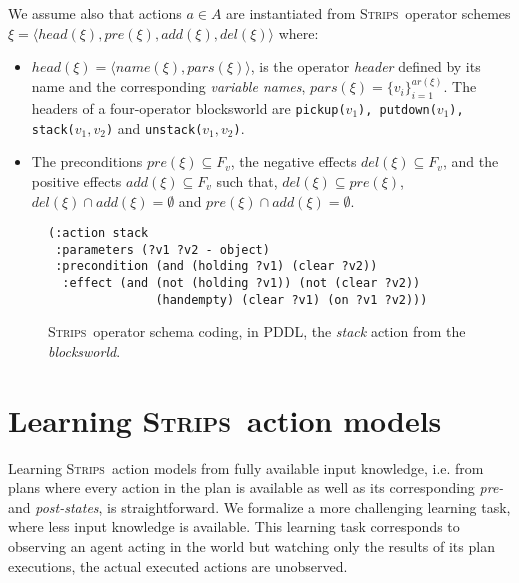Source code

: \documentclass{article}
\newcommand{\tup}[1]{{\langle #1 \rangle}}
\newcommand{\strips}{\textsc{Strips}}     %
\begin{document}
We assume also that actions $a\in A$ are instantiated from \strips\ operator schemes $\xi=\tup{head(\xi),pre(\xi),add(\xi),del(\xi)}$ where:
\begin{itemize}
\item $head(\xi)=\tup{name(\xi),pars(\xi)}$, is the operator {\em header} defined by its name and the corresponding {\em variable names}, $pars(\xi)=\{v_i\}_{i=1}^{ar(\xi)}$. The headers of a four-operator blocksworld are {\small\tt pickup($v_1$), putdown($v_1$), stack($v_1,v_2$)} and {\small\tt unstack($v_1,v_2$)}.
\item The preconditions $pre(\xi)\subseteq F_v$, the negative effects $del(\xi)\subseteq F_v$, and the positive effects $add(\xi)\subseteq F_v$ such that, $del(\xi)\subseteq pre(\xi)$, $del(\xi)\cap add(\xi)=\emptyset$ and $pre(\xi)\cap add(\xi)=\emptyset$.
\end{itemize}


\begin{figure}
\begin{scriptsize}
\begin{verbatim}
(:action stack
 :parameters (?v1 ?v2 - object)
 :precondition (and (holding ?v1) (clear ?v2))
  :effect (and (not (holding ?v1)) (not (clear ?v2))
               (handempty) (clear ?v1) (on ?v1 ?v2)))
\end{verbatim}
\end{scriptsize}
 \caption{\small \strips\ operator schema coding, in PDDL, the {\em stack} action from the {\em blocksworld}.}
\label{fig:stack}
\end{figure}

\section{Learning \strips\ action models}
Learning \strips\ action models from fully available input knowledge, i.e. from plans where every action in the plan is available as well as its corresponding {\em pre-} and {\em post-states}, is straightforward. %
We formalize a more challenging learning task, where less input knowledge is available. This learning task corresponds to observing an agent acting in the world but watching only the results of its plan executions, the actual executed actions are unobserved.
\end{document}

# # # #

## Task item
Across the records above, show each line containing the word "holding".

## Expected answer
 :precondition (and (holding ?v1) (clear ?v2))
  :effect (and (not (holding ?v1)) (not (clear ?v2))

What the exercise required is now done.